Shao He, Wang Weijun, Zhang Yuxuan, Gao Boxiang, Jiang Chunsheng, Li Yezhan, Xie Pengshan, Yan Yan, Shen Yi, Wu Zenghui, Wang Ruiheng, Ji Yu, Ling Haifeng, Huang Wei, Ho Johnny C
Department of Materials Science and Engineering, City University of Hong Kong, Hong Kong SAR, 999077, China.
State Key Laboratory of Organic Electronics and Information Displays & Institute of Advanced Materials (IAM), Nanjing University of Posts & Telecommunications (NJUPT), Nanjing, 210023, China.
Adv Mater. 2025 Feb;37(6):e2414261. doi: 10.1002/adma.202414261. Epub 2024 Dec 10.

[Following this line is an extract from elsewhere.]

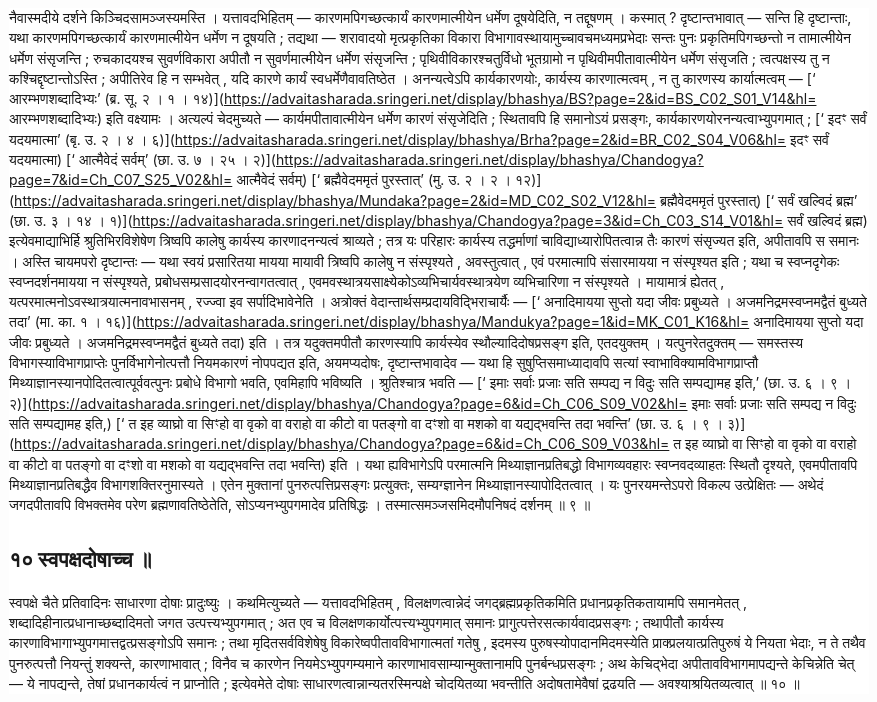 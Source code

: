 नैवास्मदीये दर्शने किञ्चिदसामञ्जस्यमस्ति । यत्तावदभिहितम् — कारणमपिगच्छत्कार्यं कारणमात्मीयेन धर्मेण दूषयेदिति, न तद्दूषणम् । कस्मात् ? दृष्टान्तभावात् — सन्ति हि दृष्टान्ताः, यथा कारणमपिगच्छत्कार्यं कारणमात्मीयेन धर्मेण न दूषयति ; तद्यथा — शरावादयो मृत्प्रकृतिका विकारा विभागावस्थायामुच्चावचमध्यमप्रभेदाः सन्तः पुनः प्रकृतिमपिगच्छन्तो न तामात्मीयेन धर्मेण संसृजन्ति ; रुचकादयश्च सुवर्णविकारा अपीतौ न सुवर्णमात्मीयेन धर्मेण संसृजन्ति ; पृथिवीविकारश्चतुर्विधो भूतग्रामो न पृथिवीमपीतावात्मीयेन धर्मेण संसृजति ; त्वत्पक्षस्य तु न कश्चिद्दृष्टान्तोऽस्ति ; अपीतिरेव हि न सम्भवेत् , यदि कारणे कार्यं स्वधर्मेणैवावतिष्ठेत । अनन्यत्वेऽपि कार्यकारणयोः, कार्यस्य कारणात्मत्वम् , न तु कारणस्य कार्यात्मत्वम् — [‘ आरम्भणशब्दादिभ्यः’ (ब्र. सू. २ । १ । १४)](https://advaitasharada.sringeri.net/display/bhashya/BS?page=2&id=BS_C02_S01_V14&hl= आरम्भणशब्दादिभ्यः) इति वक्ष्यामः । अत्यल्पं चेदमुच्यते — कार्यमपीतावात्मीयेन धर्मेण कारणं संसृजेदिति ; स्थितावपि हि समानोऽयं प्रसङ्गः, कार्यकारणयोरनन्यत्वाभ्युपगमात् ; [‘ इदꣳ सर्वं यदयमात्मा’ (बृ. उ. २ । ४ । ६)](https://advaitasharada.sringeri.net/display/bhashya/Brha?page=2&id=BR_C02_S04_V06&hl= इदꣳ सर्वं यदयमात्मा) [‘ आत्मैवेदं सर्वम्’ (छा. उ. ७ । २५ । २)](https://advaitasharada.sringeri.net/display/bhashya/Chandogya?page=7&id=Ch_C07_S25_V02&hl= आत्मैवेदं सर्वम्) [‘ ब्रह्मैवेदममृतं पुरस्तात्’ (मु. उ. २ । २ । १२)](https://advaitasharada.sringeri.net/display/bhashya/Mundaka?page=2&id=MD_C02_S02_V12&hl= ब्रह्मैवेदममृतं पुरस्तात्) [‘ सर्वं खल्विदं ब्रह्म’ (छा. उ. ३ । १४ । १)](https://advaitasharada.sringeri.net/display/bhashya/Chandogya?page=3&id=Ch_C03_S14_V01&hl= सर्वं खल्विदं ब्रह्म) इत्येवमाद्याभिर्हि श्रुतिभिरविशेषेण त्रिष्वपि कालेषु कार्यस्य कारणादनन्यत्वं श्राव्यते ; तत्र यः परिहारः कार्यस्य तद्धर्माणां चाविद्याध्यारोपितत्वान्न तैः कारणं संसृज्यत इति, अपीतावपि स समानः । अस्ति चायमपरो दृष्टान्तः — यथा स्वयं प्रसारितया मायया मायावी त्रिष्वपि कालेषु न संस्पृश्यते , अवस्तुत्वात् , एवं परमात्मापि संसारमायया न संस्पृश्यत इति ; यथा च स्वप्नदृगेकः स्वप्नदर्शनमायया न संस्पृश्यते, प्रबोधसम्प्रसादयोरनन्वागतत्वात् , एवमवस्थात्रयसाक्ष्येकोऽव्यभिचार्यवस्थात्रयेण व्यभिचारिणा न संस्पृश्यते । मायामात्रं ह्येतत् , यत्परमात्मनोऽवस्थात्रयात्मनावभासनम् , रज्ज्वा इव सर्पादिभावेनेति । अत्रोक्तं वेदान्तार्थसम्प्रदायविद्भिराचार्यैः — [‘ अनादिमायया सुप्तो यदा जीवः प्रबुध्यते । अजमनिद्रमस्वप्नमद्वैतं बुध्यते तदा’ (मा. का. १ । १६)](https://advaitasharada.sringeri.net/display/bhashya/Mandukya?page=1&id=MK_C01_K16&hl= अनादिमायया सुप्तो यदा जीवः प्रबुध्यते । अजमनिद्रमस्वप्नमद्वैतं बुध्यते तदा) इति । तत्र यदुक्तमपीतौ कारणस्यापि कार्यस्येव स्थौल्यादिदोषप्रसङ्ग इति, एतदयुक्तम् । यत्पुनरेतदुक्तम् — समस्तस्य विभागस्याविभागप्राप्तेः पुनर्विभागेनोत्पत्तौ नियमकारणं नोपपद्यत इति, अयमप्यदोषः, दृष्टान्तभावादेव — यथा हि सुषुप्तिसमाध्यादावपि सत्यां स्वाभाविक्यामविभागप्राप्तौ मिथ्याज्ञानस्यानपोदितत्वात्पूर्ववत्पुनः प्रबोधे विभागो भवति, एवमिहापि भविष्यति । श्रुतिश्चात्र भवति — [‘ इमाः सर्वाः प्रजाः सति सम्पद्य न विदुः सति सम्पद्यामह इति,’ (छा. उ. ६ । ९ । २)](https://advaitasharada.sringeri.net/display/bhashya/Chandogya?page=6&id=Ch_C06_S09_V02&hl= इमाः सर्वाः प्रजाः सति सम्पद्य न विदुः सति सम्पद्यामह इति,) [‘ त इह व्याघ्रो वा सिꣳहो वा वृको वा वराहो वा कीटो वा पतङ्गो वा दꣳशो वा मशको वा यद्यद्भवन्ति तदा भवन्ति’ (छा. उ. ६ । ९ । ३)](https://advaitasharada.sringeri.net/display/bhashya/Chandogya?page=6&id=Ch_C06_S09_V03&hl= त इह व्याघ्रो वा सिꣳहो वा वृको वा वराहो वा कीटो वा पतङ्गो वा दꣳशो वा मशको वा यद्यद्भवन्ति तदा भवन्ति) इति । यथा ह्यविभागेऽपि परमात्मनि मिथ्याज्ञानप्रतिबद्धो विभागव्यवहारः स्वप्नवदव्याहतः स्थितौ दृश्यते, एवमपीतावपि मिथ्याज्ञानप्रतिबद्धैव विभागशक्तिरनुमास्यते । एतेन मुक्तानां पुनरुत्पत्तिप्रसङ्गः प्रत्युक्तः, सम्यग्ज्ञानेन मिथ्याज्ञानस्यापोदितत्वात् । यः पुनरयमन्तेऽपरो विकल्प उत्प्रेक्षितः — अथेदं जगदपीतावपि विभक्तमेव परेण ब्रह्मणावतिष्ठेतेति, सोऽप्यनभ्युपगमादेव प्रतिषिद्धः । तस्मात्समञ्जसमिदमौपनिषदं दर्शनम् ॥ ९ ॥

## १० स्वपक्षदोषाच्च ॥

स्वपक्षे चैते प्रतिवादिनः साधारणा दोषाः प्रादुःष्युः । कथमित्युच्यते — यत्तावदभिहितम् , विलक्षणत्वान्नेदं जगद्ब्रह्मप्रकृतिकमिति प्रधानप्रकृतिकतायामपि समानमेतत् , शब्दादिहीनात्प्रधानाच्छब्दादिमतो जगत उत्पत्त्यभ्युपगमात् ; अत एव च विलक्षणकार्योत्पत्त्यभ्युपगमात् समानः प्रागुत्पत्तेरसत्कार्यवादप्रसङ्गः ; तथापीतौ कार्यस्य कारणाविभागाभ्युपगमात्तद्वत्प्रसङ्गोऽपि समानः ; तथा मृदितसर्वविशेषेषु विकारेष्वपीतावविभागात्मतां गतेषु , इदमस्य पुरुषस्योपादानमिदमस्येति प्राक्प्रलयात्प्रतिपुरुषं ये नियता भेदाः, न ते तथैव पुनरुत्पत्तौ नियन्तुं शक्यन्ते, कारणाभावात् ; विनैव च कारणेन नियमेऽभ्युपगम्यमाने कारणाभावसाम्यान्मुक्तानामपि पुनर्बन्धप्रसङ्गः ; अथ केचिद्भेदा अपीतावविभागमापद्यन्ते केचिन्नेति चेत् — ये नापद्यन्ते, तेषां प्रधानकार्यत्वं न प्राप्नोति ; इत्येवमेते दोषाः साधारणत्वान्नान्यतरस्मिन्पक्षे चोदयितव्या भवन्तीति अदोषतामेवैषां द्रढयति — अवश्याश्रयितव्यत्वात् ॥ १० ॥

Traditional imaging systems struggle in weak or complex lighting environments due to their fixed spectral responses, resulting in spectral mismatches and degraded image quality. To address these challenges, a bioinspired adaptive broadband image sensor is developed. This innovative sensor leverages a meticulously designed type-I heterojunction alignment of 0D perovskite quantum dots (PQDs) and 2D black phosphorus (BP). This configuration enables efficient carrier injection control and advanced computing capabilities within an integrated phototransistor array. The sensor's unique responses to both visible and infrared (IR) light facilitate selective enhancement and precise feature extraction under varying lighting conditions. Furthermore, it supports real-time convolution and image restoration within a convolutional autoencoder (CAE) network, effectively countering image degradation by capturing spectral features. Remarkably, the hardware responsivity weights perform comparably to software-trained weights, achieving an image restoration accuracy of over 85%. This approach offers a robust and versatile solution for machine vision applications that demand precise and adaptive imaging in dynamic lighting environments.
传统成像系统由于其固定的光谱响应,在弱光或复杂光照环境中表现不佳,导致光谱不匹配和图像质量下降。为应对这些挑战,研发了一种受生物启发的自适应宽带图像传感器。这种创新型传感器利用精心设计的零维钙钛矿量子点(PQD)和二维黑磷(BP)的I型异质结排列。这种配置能够在集成光电晶体管阵列中实现高效的载流子注入控制和先进的计算能力。该传感器对可见光和红外(IR)光的独特响应有助于在不同光照条件下进行选择性增强和精确特征提取。此外,它支持在卷积自动编码器(CAE)网络内进行实时卷积和图像恢复,通过捕捉光谱特征有效对抗图像退化。值得注意的是,硬件响应权重与软件训练的权重表现相当,图像恢复准确率超过85%。这种方法为在动态光照环境中需要精确和自适应成像的机器视觉应用提供了一种强大且通用的解决方案。